Mitsubishi has signed agreements to sell two thermal coal assets in Australia for a combined consideration of A$750m ($538.24m).

The sale of the assets, which are held by the company’s 100%-owned subsidiary Mitsubishi Development, will mark Mitsubishi’s retreat from upstream thermal coal operations.

The company agreed to offload its 31.4% stake in Clermont coal mine located in Queensland to GS Coal, a 50:50 Glencore-Sumitomo joint venture (JV).

The JV already owns a 51% stake in the Clermont mine, while other stakeholders in the mine include J-Power Australia (15%) and JCD Australia (3.5%).

Clermont is a large-scale open-cut operation, with an annual production capacity of around 12 million metric tonnes of thermal coal.

Mitsubishi will also divest its 10% interest in the Ulan coal mine located in New South Wales to Glencore Coal.

In a statement, Mitsubishi said: “MC has been taking steps to optimise its asset portfolio.
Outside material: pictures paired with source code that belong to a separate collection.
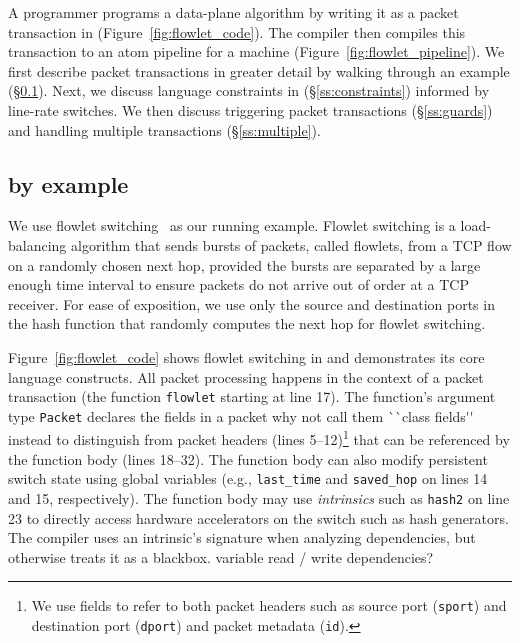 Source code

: A programmer programs a data-plane algorithm by writing it as
a packet transaction in \pktlanguage (Figure~\ref{fig:flowlet_code}).  The
\pktlanguage compiler then compiles this transaction to an atom pipeline for a
\absmachine machine (Figure~\ref{fig:flowlet_pipeline}). We first describe
packet transactions in greater detail by walking through an example
(\S\ref{ss:flowlet}). Next, we discuss language constraints in \pktlanguage
(\S\ref{ss:constraints}) informed by line-rate switches.  We then discuss
triggering packet transactions (\S\ref{ss:guards}) and handling multiple
transactions (\S\ref{ss:multiple}).

\subsection{\pktlanguage by example}
\label{ss:flowlet}

We use flowlet switching~\cite{flowlets} as our running example. Flowlet
switching is a load-balancing algorithm that sends bursts of packets, called
flowlets, from a TCP flow on a randomly chosen next hop, provided the bursts
are separated by a large enough time interval to ensure packets do not arrive
out of order at a TCP receiver. For ease of exposition, we use only the source
and destination ports in the hash function that randomly computes the next hop
for flowlet switching.

Figure~\ref{fig:flowlet_code} shows flowlet switching in \pktlanguage and
demonstrates its core language constructs. All packet processing happens in the
context of a packet transaction (the function \texttt{flowlet} starting at line
17). The function's argument type {\tt Packet} declares the fields in a packet
\ac{why not call them ``class fields'' instead to distinguish from packet headers}
(lines 5--12)\footnote{We use fields to refer to both packet headers such as
source port ({\tt sport}) and destination port ({\tt dport}) and packet
metadata ({\tt id}).} that can be referenced by the function body (lines
18--32).  The function body can also modify persistent switch state using
global variables (e.g., \texttt{last\_time} and \texttt{saved\_hop} on lines 14
and 15, respectively). The function body may use \textit{intrinsics} such as
\texttt{hash2} on line 23 to directly access hardware accelerators on the
switch such as hash generators.  The \pktlanguage compiler uses an intrinsic's
signature when analyzing dependencies, but otherwise treats it as a blackbox.
\ac{variable read / write dependencies?}

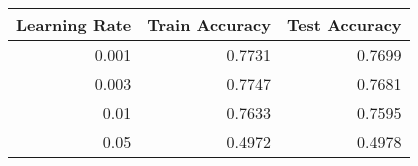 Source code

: \begin{tabular}{|r||r|r|}
\hline
Learning Rate & Train Accuracy & Test Accuracy \\
\hline
0.001 & 0.7731 & 0.7699 \\
0.003 & 0.7747 & 0.7681 \\
0.01 & 0.7633 & 0.7595 \\
0.05 & 0.4972 & 0.4978 \\
\hline
\end{tabular}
The divestment of the assets is one part of this strategy.”

Subject to certain conditions, including the receipt of regulatory approvals, the closure of the transactions is anticipated to occur next year.
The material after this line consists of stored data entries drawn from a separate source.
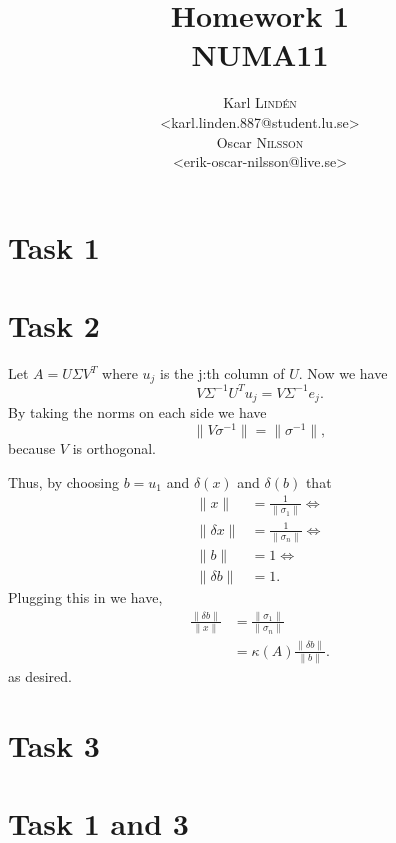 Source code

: \documentclass[a4paper,12pt]{article}
\begin{document}
\title{Homework 1 \\ NUMA11}
\author{
  Karl \textsc{Lind\'{e}n} \\
  <karl.linden.887@student.lu.se> \\
  Oscar \textsc{Nilsson} \\
  <erik-oscar-nilsson@live.se>
}

\maketitle
\thispagestyle{empty}

\newpage

\section*{Task 1}

\section*{Task 2}
Let \( A = U \Sigma V^T \) where \(u_j\) is the j:th column of \( 
U\). Now we have 
\[ V \Sigma^{-1}U^T u_j = V \Sigma^{-1} e_j. \]
By taking the norms on each side we have
\[ \|V \sigma^{-1} \| = \| \sigma^{-1} \|, \]
because \( V \) is orthogonal.

Thus, by choosing \( b = u_1\) and \( \delta(x)\) and \(\delta(b) \) 
that 
\begin{align*}
\| x \| &= \frac{1}{\| \sigma_1 \| } \Leftrightarrow\\
\|\delta x\| &= \frac{1}{\| \sigma_n \| } \Leftrightarrow\\
\|b\| &= 1 \Leftrightarrow\\
\|\delta b\| &= 1.
\end{align*}
Plugging this in we have,
\begin{align*}
\frac{\|\delta b\|}{\| x\|} &= \frac{\|\sigma_1\|}{\|\sigma_n\|}\\
&= \kappa(A) \frac{\| \delta b\|}{\|b\|}.
\end{align*}
as desired.

\section*{Task 3}

\appendix
\section*{Task 1 and 3}

\end{document}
“Mitsubishi will continue to have stakes in its coal operations despite the sale of assets.”

Sale of the assets comes after the company decided to sell its interests in the Hunter Valley Operations and Warkworth coal mining JVs in Australia.

Mitsubishi will continue to have stakes in its coal operations despite the sale of assets, Reuters reported.

Companies are facing global pressure from activists and environmentalists to switch to cleaner energy fuels to reduce greenhouse gas emissions.

Even certain financial institutions and banks decided to stop funding thermal coal projects, while National Australia Bank announced last year that it would not fund new thermal coal projects.

In August, Rio Tinto concluded the sale of its remaining coal assets in Queensland for $3.95bn.